**Task item:** All lines of the material below that include the string "cross" are to be copied.
Segment Start: Records for the exercise
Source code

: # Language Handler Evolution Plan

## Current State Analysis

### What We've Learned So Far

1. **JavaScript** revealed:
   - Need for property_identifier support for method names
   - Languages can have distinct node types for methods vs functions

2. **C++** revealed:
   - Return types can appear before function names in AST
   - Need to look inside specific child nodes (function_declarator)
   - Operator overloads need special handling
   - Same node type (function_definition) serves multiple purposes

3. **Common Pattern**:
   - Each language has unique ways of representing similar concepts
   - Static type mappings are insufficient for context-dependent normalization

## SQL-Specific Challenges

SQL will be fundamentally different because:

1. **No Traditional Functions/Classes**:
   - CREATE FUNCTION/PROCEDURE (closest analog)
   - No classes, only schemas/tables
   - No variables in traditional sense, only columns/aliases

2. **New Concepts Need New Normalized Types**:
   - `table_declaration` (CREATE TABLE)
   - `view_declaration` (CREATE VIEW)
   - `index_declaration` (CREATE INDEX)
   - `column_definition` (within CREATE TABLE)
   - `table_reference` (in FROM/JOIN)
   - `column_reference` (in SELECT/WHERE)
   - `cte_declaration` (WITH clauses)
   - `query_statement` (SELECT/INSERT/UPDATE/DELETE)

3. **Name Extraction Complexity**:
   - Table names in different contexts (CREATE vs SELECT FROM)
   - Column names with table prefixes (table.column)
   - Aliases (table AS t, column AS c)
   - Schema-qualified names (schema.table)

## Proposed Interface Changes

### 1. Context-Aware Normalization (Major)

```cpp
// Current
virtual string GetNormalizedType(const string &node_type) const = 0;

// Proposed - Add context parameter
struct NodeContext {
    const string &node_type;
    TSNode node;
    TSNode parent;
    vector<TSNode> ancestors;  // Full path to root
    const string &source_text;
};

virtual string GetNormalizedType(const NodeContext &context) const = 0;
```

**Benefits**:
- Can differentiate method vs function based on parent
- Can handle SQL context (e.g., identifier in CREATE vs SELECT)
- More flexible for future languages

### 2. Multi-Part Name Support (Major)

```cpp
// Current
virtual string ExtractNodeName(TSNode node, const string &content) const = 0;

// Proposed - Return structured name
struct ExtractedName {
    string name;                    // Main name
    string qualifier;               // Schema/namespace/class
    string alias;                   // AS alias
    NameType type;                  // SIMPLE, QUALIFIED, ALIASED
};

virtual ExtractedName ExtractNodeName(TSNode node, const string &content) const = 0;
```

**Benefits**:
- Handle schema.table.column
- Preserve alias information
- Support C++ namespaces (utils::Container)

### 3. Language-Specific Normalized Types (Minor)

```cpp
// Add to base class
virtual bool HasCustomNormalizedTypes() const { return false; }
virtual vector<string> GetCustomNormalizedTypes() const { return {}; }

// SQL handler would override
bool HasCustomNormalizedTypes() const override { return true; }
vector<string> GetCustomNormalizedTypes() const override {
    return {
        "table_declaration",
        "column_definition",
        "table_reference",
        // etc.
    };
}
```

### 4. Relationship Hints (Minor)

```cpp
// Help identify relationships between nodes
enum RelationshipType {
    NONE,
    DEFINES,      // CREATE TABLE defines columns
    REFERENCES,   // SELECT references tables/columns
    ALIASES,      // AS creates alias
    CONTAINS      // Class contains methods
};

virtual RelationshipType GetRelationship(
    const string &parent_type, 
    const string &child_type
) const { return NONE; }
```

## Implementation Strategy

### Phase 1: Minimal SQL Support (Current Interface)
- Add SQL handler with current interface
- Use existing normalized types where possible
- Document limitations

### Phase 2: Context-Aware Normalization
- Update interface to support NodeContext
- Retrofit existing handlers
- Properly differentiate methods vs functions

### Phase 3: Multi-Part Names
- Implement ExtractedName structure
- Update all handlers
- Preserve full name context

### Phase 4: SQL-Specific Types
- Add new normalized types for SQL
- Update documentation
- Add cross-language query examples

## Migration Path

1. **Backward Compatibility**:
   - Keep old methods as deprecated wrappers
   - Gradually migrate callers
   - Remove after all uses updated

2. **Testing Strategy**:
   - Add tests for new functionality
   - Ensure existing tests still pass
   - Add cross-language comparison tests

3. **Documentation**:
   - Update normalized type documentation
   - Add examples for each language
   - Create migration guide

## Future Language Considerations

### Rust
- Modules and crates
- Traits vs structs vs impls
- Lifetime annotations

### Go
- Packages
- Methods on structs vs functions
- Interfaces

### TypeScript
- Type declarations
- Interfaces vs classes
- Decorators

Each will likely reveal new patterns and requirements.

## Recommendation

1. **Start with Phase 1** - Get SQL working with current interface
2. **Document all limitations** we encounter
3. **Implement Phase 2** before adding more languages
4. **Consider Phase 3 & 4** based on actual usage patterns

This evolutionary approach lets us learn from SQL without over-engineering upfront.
Segment End: Records for the exercise
**Answer area:**
- Add cross-language query examples
   - Add cross-language comparison tests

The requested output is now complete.